Eugene O’Brien holds up a bleak mirror to society.
Mairead and Mal go back to County Offaly for her sister’s wedding. They’ve never been a passionate couple, but in recent times their marriage has become even more stale. Eugene O’Brien writes a bittersweet and melancholic play that follows two dissatisfied 50-year-olds who are still trying to find their place in the world. Targeted to a more mature audience, the piece is funny in a wistful, sad way, with a commonplace adult humour and generational tensions woven into sadly relatable personalities. O’Brien crafts incredibly human characters, painting a picture of a run-down country with no hopes of economic resurrection.
Jim Culleton directs Andrew Bennett and Janet Moran as they take turns to open up in conversational confessional style. They do so in a liminal space designed by Zia Bergin-Holly. The set is suspended between interior and exterior: the outside wall of a building, with its stripped posters and lonely lamppost is at odds with the comfy armchair and barstools that stand in front of it. While Mairead and Mal meet old and new flames, O’Brien takes the opportunity to explore the fallout of repressed homosexuality and the rampant toxic relationship with alcohol.

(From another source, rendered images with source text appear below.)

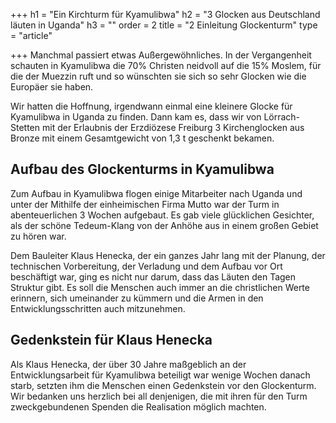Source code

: +++
h1 = "Ein Kirchturm für Kyamulibwa"
h2 = "3 Glocken aus Deutschland läuten in Uganda"
h3 = ""
order = 2
title = "2 Einleitung Glockenturm"
type = "article"

+++
Manchmal passiert etwas Außergewöhnliches. In der Vergangenheit schauten in Kyamulibwa die 70% Christen neidvoll auf die 15% Moslem, für die der Muezzin ruft und so wünschten sie sich so sehr Glocken wie die Europäer sie haben.

Wir hatten die  Hoffnung, irgendwann einmal eine kleinere Glocke für Kyamulibwa in Uganda zu finden. Dann kam es, dass wir von Lörrach-Stetten mit der Erlaubnis der Erzdiözese Freiburg 3 Kirchenglocken aus Bronze mit einem Gesamtgewicht von 1,3 t geschenkt bekamen.

## Aufbau des Glockenturms in Kyamulibwa

Zum Aufbau in Kyamulibwa flogen einige Mitarbeiter nach Uganda und unter der Mithilfe der einheimischen Firma Mutto war der Turm in abenteuerlichen 3 Wochen aufgebaut. Es gab viele glücklichen Gesichter, als der schöne Tedeum-Klang von der Anhöhe aus in einem großen Gebiet zu hören war.

Dem Bauleiter Klaus Henecka, der ein ganzes Jahr lang mit der Planung, der technischen Vorbereitung, der Verladung und dem Aufbau vor Ort beschäftigt war, ging es nicht nur darum, dass das Läuten den Tagen Struktur gibt. Es soll die Menschen auch immer an die christlichen Werte erinnern, sich umeinander zu kümmern und die Armen in den Entwicklungsschritten auch mitzunehmen.

## Gedenkstein für Klaus Henecka

Als Klaus Henecka, der über 30 Jahre maßgeblich an der Entwicklungsarbeit für Kyamulibwa beteiligt war wenige Wochen danach starb, setzten ihm die Menschen einen Gedenkstein vor den Glockenturm. Wir bedanken uns herzlich bei all denjenigen, die mit ihren für den Turm zweckgebundenen Spenden die Realisation möglich machten.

These destructive urges become the catalyst for their individual journeys. Mal’s fantasies of being jerked off by Jesus echo Mairead’s unbridled feistiness. While beautifully written and flowing with ease, Heaven drags a little, unaided by the unhurried pace of Culleton’s vision and the rather stagnant subsequent visuals. All in all, the play aims the spotlight at the incessant search for one’s identity. While quite inconclusive in its ending, it depicts a truthful view of relationships and the reality of small-town communities.
With xenophobic family members, the struggle with sobriety, the attempts at clinging to one’s own youth, the impossibility of escaping vicious circles, O’Brien holds up a bleak mirror to society.
Heaven runs at the Traverse Theatre on the following dates: 5-6, 8-13, 15-20, 22-27 August.